- Education: University of Belgrade; University of California, Los Angeles; University of California, Berkeley;
- Scientific career
- Fields: Electrical engineering
- Institutions: UCLA Henry Samueli School of Engineering and Applied Science
- Thesis: Cognitive radios: system design perspective (2007)
- Doctoral advisor: Robert W. Brodersen
- Website: cores.ee.ucla.edu

= Danijela Cabric =

American electrical engineer

	Danijela Branislav Cabric is a Serbian-American electrical engineer. She is a professor in the Department of Electrical and Computer Engineering at the University of California, Los Angeles. In 2021, Cabric was elected a Fellow of the Institute of Electrical and Electronics Engineers (IEEE) for her "contributions to theory and practice of spectrum sensing and cognitive radio systems."

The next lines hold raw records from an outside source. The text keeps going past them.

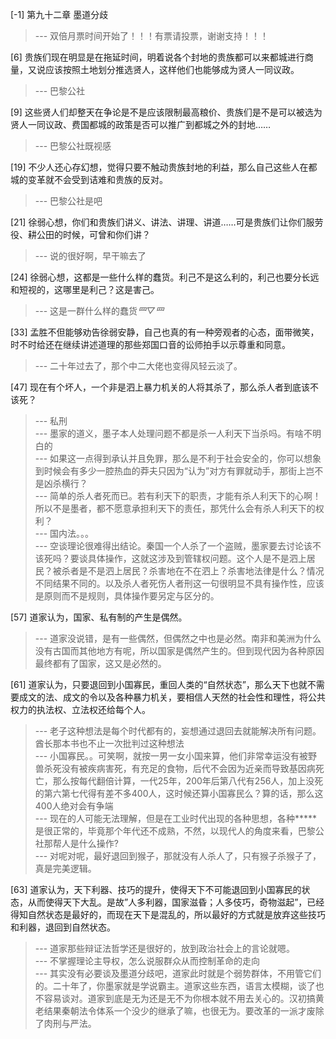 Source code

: 
[-1] 第九十二章 墨道分歧
>--- 双倍月票时间开始了！！！有票请投票，谢谢支持！！！<br>

[6] 贵族们现在明显是在拖延时间，明着说各个封地的贵族都可以来都城进行商量，又说应该按照土地划分推选贤人，这样他们也能够成为贤人一同议政。
>--- 巴黎公社<br>

[9] 这些贤人们却整天在争论是不是应该限制最高粮价、贵族们是不是可以被选为贤人一同议政、费国都城的政策是否可以推广到都城之外的封地……
>--- 巴黎公社既视感<br>

[19] 不少人还心存幻想，觉得只要不触动贵族封地的利益，那么自己这些人在都城的变革就不会受到诘难和贵族的反对。
>--- 巴黎公社是吧<br>

[21] 徐弱心想，你们和贵族们讲义、讲法、讲理、讲道……可是贵族们让你们服劳役、耕公田的时候，可曾和你们讲？
>--- 说的很好啊，早干嘛去了<br>

[24] 徐弱心想，这都是一些什么样的蠢货。利己不是这么利的，利己也要分长远和短视的，这哪里是利己？这是害己。
>--- 这是一群什么样的蠢货*罒▽罒*<br>

[33] 孟胜不但能够劝告徐弱安静，自己也真的有一种旁观者的心态，面带微笑，时不时给还在继续讲述道理的那些郑国口音的讼师拍手以示尊重和同意。
>--- 二十年过去了，那个中二大佬也变得风轻云淡了。<br>

[47] 现在有个坏人，一个非是泗上暴力机关的人将其杀了，那么杀人者到底该不该死？
>--- 私刑<br>
>--- 墨家的道义，墨子本人处理问题不都是杀一人利天下当杀吗。有啥不明白的<br>
>--- 如果这一点得到承认并且免罪，那么是不利于社会安全的，你可以想象到时候会有多少一腔热血的莽夫只因为“认为”对方有罪就动手，那街上岂不是凶杀横行？<br>
>--- 简单的杀人者死而已。若有利天下的职责，才能有杀人利天下的心啊！所以不是墨者，都不愿意承担利天下的责任，那凭什么会有杀人利天下的权利？<br>
>--- 国内法。。。<br>
>--- 空谈理论很难得出结论。秦国一个人杀了一个盗贼，墨家要去讨论该不该死吗？要谈具体操作，这就这涉及到管辖权问题。这个人是不是泗上居民？被杀者是不是泗上居民？杀害地在不在泗上？杀害地法律是什么？情况不同结果不同的。以及杀人者死伤人者刑这一句很明显不具有操作性，应该是原则而不是规则，具体操作要另定与区分的。<br>

[57] 道家认为，国家、私有制的产生是偶然。
>--- 道家没说错，是有一些偶然，但偶然之中也是必然。南非和美洲为什么没有古国而其他地方有呢，所以国家是偶然产生的。但到现代因为各种原因最终都有了国家，这又是必然的。<br>

[61] 道家认为，只要退回到小国寡民，重回人类的“自然状态”，那么天下也就不需要成文的法、成文的令以及各种暴力机关，要相信人天然的社会性和理性，将公共权力的执法权、立法权还给每个人。
>--- 老子这种想法是每个时代都有的，妄想通过退回去就能解决所有问题。酋长那本书也不止一次批判过这种想法<br>
>--- 小国寡民。。可笑啊，就按一男一女小国来算，他们非常幸运没有被野兽杀死没有被疾病害死，有充足的食物，后代不会因为近亲而导致基因病死亡，那么按每代翻倍计算，一代25年，200年后第八代有256人，加上没死的第六第七代得有差不多400人，这时候还算小国寡民么？算的话，那么这400人绝对会有争端<br>
>--- 现在的人可能无法理解，但是在工业时代出现的各种思想，各种*****是很正常的，毕竟那个年代还不成熟，不然，以现代人的角度来看，巴黎公社那帮人是什么操作?<br>
>--- 对呢对呢，最好退回到猴子，那就没有人杀人了，只有猴子杀猴子了，真是完美逻辑。<br>

[63] 道家认为，天下利器、技巧的提升，使得天下不可能退回到小国寡民的状态，从而使得天下大乱。是故”人多利器，国家滋昏；人多伎巧，奇物滋起”，已经得知自然状态是最好的，而现在天下是混乱的，所以最好的方式就是放弃这些技巧和利器，退回到自然状态。
>--- 道家那些辩证法哲学还是很好的，放到政治社会上的言论就嗯。<br>
>--- 不掌握理论主导权，怎么说服群众从而控制革命的走向<br>
>--- 其实没有必要谈及墨道分歧吧，道家此时就是个弱势群体，不用管它们的。二十年了，你墨家就是学说霸主。道家这些东西，语言太模糊，谈了也不容易谈对。道家到底是无为还是无不为你根本就不用去关心的。汉初搞黄老结果秦朝法令体系一个没少的继承了嘛，也很无为。要改革的一派才废除了肉刑与严法。<br>
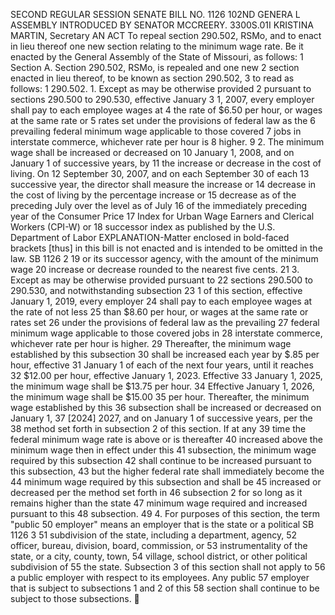 SECOND REGULAR SESSION
SENATE BILL NO. 1126
102ND GENERA L ASSEMBLY
INTRODUCED BY SENATOR MCCREERY.
3300S.01I KRISTINA MARTIN, Secretary
AN ACT
To repeal section 290.502, RSMo, and to enact in lieu thereof one new section relating to the
minimum wage rate.
Be it enacted by the General Assembly of the State of Missouri, as follows:
1 Section A. Section 290.502, RSMo, is repealed and one new
2 section enacted in lieu thereof, to be known as section 290.502,
3 to read as follows:
1 290.502. 1. Except as may be otherwise provided
2 pursuant to sections 290.500 to 290.530, effective January
3 1, 2007, every employer shall pay to each employee wages at
4 the rate of $6.50 per hour, or wages at the same rate or
5 rates set under the provisions of federal law as the
6 prevailing federal minimum wage applicable to those covered
7 jobs in interstate commerce, whichever rate per hour is
8 higher.
9 2. The minimum wage shall be increased or decreased on
10 January 1, 2008, and on January 1 of successive years, by
11 the increase or decrease in the cost of living. On
12 September 30, 2007, and on each September 30 of each
13 successive year, the director shall measure the increase or
14 decrease in the cost of living by the percentage increase or
15 decrease as of the preceding July over the level as of July
16 of the immediately preceding year of the Consumer Price
17 Index for Urban Wage Earners and Clerical Workers (CPI-W) or
18 successor index as published by the U.S. Department of Labor
EXPLANATION-Matter enclosed in bold-faced brackets [thus] in this bill is not enacted
and is intended to be omitted in the law.
SB 1126 2
19 or its successor agency, with the amount of the minimum wage
20 increase or decrease rounded to the nearest five cents.
21 3. Except as may be otherwise provided pursuant to
22 sections 290.500 to 290.530, and notwithstanding subsection
23 1 of this section, effective January 1, 2019, every employer
24 shall pay to each employee wages at the rate of not less
25 than $8.60 per hour, or wages at the same rate or rates set
26 under the provisions of federal law as the prevailing
27 federal minimum wage applicable to those covered jobs in
28 interstate commerce, whichever rate per hour is higher.
29 Thereafter, the minimum wage established by this subsection
30 shall be increased each year by $.85 per hour, effective
31 January 1 of each of the next four years, until it reaches
32 $12.00 per hour, effective January 1, 2023. Effective
33 January 1, 2025, the minimum wage shall be $13.75 per hour.
34 Effective January 1, 2026, the minimum wage shall be $15.00
35 per hour. Thereafter, the minimum wage established by this
36 subsection shall be increased or decreased on January 1,
37 [2024] 2027, and on January 1 of successive years, per the
38 method set forth in subsection 2 of this section. If at any
39 time the federal minimum wage rate is above or is thereafter
40 increased above the minimum wage then in effect under this
41 subsection, the minimum wage required by this subsection
42 shall continue to be increased pursuant to this subsection,
43 but the higher federal rate shall immediately become the
44 minimum wage required by this subsection and shall be
45 increased or decreased per the method set forth in
46 subsection 2 for so long as it remains higher than the state
47 minimum wage required and increased pursuant to this
48 subsection.
49 4. For purposes of this section, the term "public
50 employer" means an employer that is the state or a political
SB 1126 3
51 subdivision of the state, including a department, agency,
52 officer, bureau, division, board, commission, or
53 instrumentality of the state, or a city, county, town,
54 village, school district, or other political subdivision of
55 the state. Subsection 3 of this section shall not apply to
56 a public employer with respect to its employees. Any public
57 employer that is subject to subsections 1 and 2 of this
58 section shall continue to be subject to those subsections.
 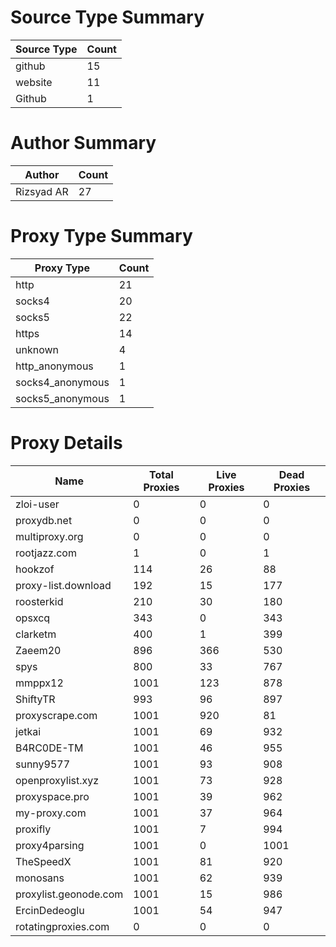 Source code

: # Source Type Summary

| Source Type | Count |
|-------------|-------|
| github | 15 |
| website | 11 |
| Github | 1 |


# Author Summary

| Author | Count |
|--------|-------|
| Rizsyad AR | 27 |


# Proxy Type Summary

| Proxy Type | Count |
|------------|-------|
| http | 21 |
| socks4 | 20 |
| socks5 | 22 |
| https | 14 |
| unknown | 4 |
| http_anonymous | 1 |
| socks4_anonymous | 1 |
| socks5_anonymous | 1 |


# Proxy Details

| Name | Total Proxies | Live Proxies | Dead Proxies |
|------|---------------|--------------|---------------|
| zloi-user | 0 | 0 | 0 |
| proxydb.net | 0 | 0 | 0 |
| multiproxy.org | 0 | 0 | 0 |
| rootjazz.com | 1 | 0 | 1 |
| hookzof | 114 | 26 | 88 |
| proxy-list.download | 192 | 15 | 177 |
| roosterkid | 210 | 30 | 180 |
| opsxcq | 343 | 0 | 343 |
| clarketm | 400 | 1 | 399 |
| Zaeem20 | 896 | 366 | 530 |
| spys | 800 | 33 | 767 |
| mmppx12 | 1001 | 123 | 878 |
| ShiftyTR | 993 | 96 | 897 |
| proxyscrape.com | 1001 | 920 | 81 |
| jetkai | 1001 | 69 | 932 |
| B4RC0DE-TM | 1001 | 46 | 955 |
| sunny9577 | 1001 | 93 | 908 |
| openproxylist.xyz | 1001 | 73 | 928 |
| proxyspace.pro | 1001 | 39 | 962 |
| my-proxy.com | 1001 | 37 | 964 |
| proxifly | 1001 | 7 | 994 |
| proxy4parsing | 1001 | 0 | 1001 |
| TheSpeedX | 1001 | 81 | 920 |
| monosans | 1001 | 62 | 939 |
| proxylist.geonode.com | 1001 | 15 | 986 |
| ErcinDedeoglu | 1001 | 54 | 947 |
| rotatingproxies.com | 0 | 0 | 0 |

==Early life and education==
Cabric received her diploma in engineering from the University of Belgrade in 1998. She completed her master's degree in electrical engineering at the University of California, Los Angeles, in 2001 and her Ph.D. in the same subject from the University of California, Berkeley, in 2007. As a graduate student, Cabric's first project was to design a high-speed frequency-hopping system, which resulted in the fastest frequency-hopping system ever built.

==Career==
Upon completing her formal education, Cabric accepted a faculty position at the UCLA Henry Samueli School of Engineering and Applied Science as an assistant professor in 2007. In this role, she continued her research into physical and network layer design for cognitive radios for opportunistic spectrum sharing; cognitive radio algorithms and architectures for spectrum sensing; adaptive transmission and spatial processing; and the development of wireless testbeds to support physical and network experiments. Her work was recognized by the Intelligence Advanced Research Projects Activity (IARPA) and she was the recipient of a $500,000 seed contract to improve the safety of large-scale information systems. Cabric was also recognized for her efforts with the National Science Foundation (NSF) CAREER Award.

Throughout her tenure at UCLA, Cabric has led the Cognitive Reconfigurable Embedded Systems (CORES) research laboratory that focuses on the "theoretical modeling, algorithmic development, system implementation and experimental validation of the emerging wireless technologies including 5G millimeter-wave communications, distributed communications and sensing for Internet of Things, and machine learning for wireless networks co-existence and security." As a result of her efforts, Cabric appeared in the 2017 documentary Bombshell: The Hedy Lamarr Story. In 2018, she was selected to serve as an Institute of Electrical and Electronics Engineers (IEEE) ComSoc Distinguished Lecturer and later received their Best Paper Award.

In 2020, Cabric and two of her graduate students received the Best Paper Award for their paper mRAPID: Machine Learning Assisted Noncoherent Compressive Millimeter-Wave Beam Alignment at 4th ACM Workshop on Millimeter-Wave Networks and Sensing Systems. She was also the recipient of the 2020 Qualcomm Faculty Award. In 2021, Cabric was elected a Fellow of the IEEE for her "contributions to theory and practice of spectrum sensing and cognitive radio systems."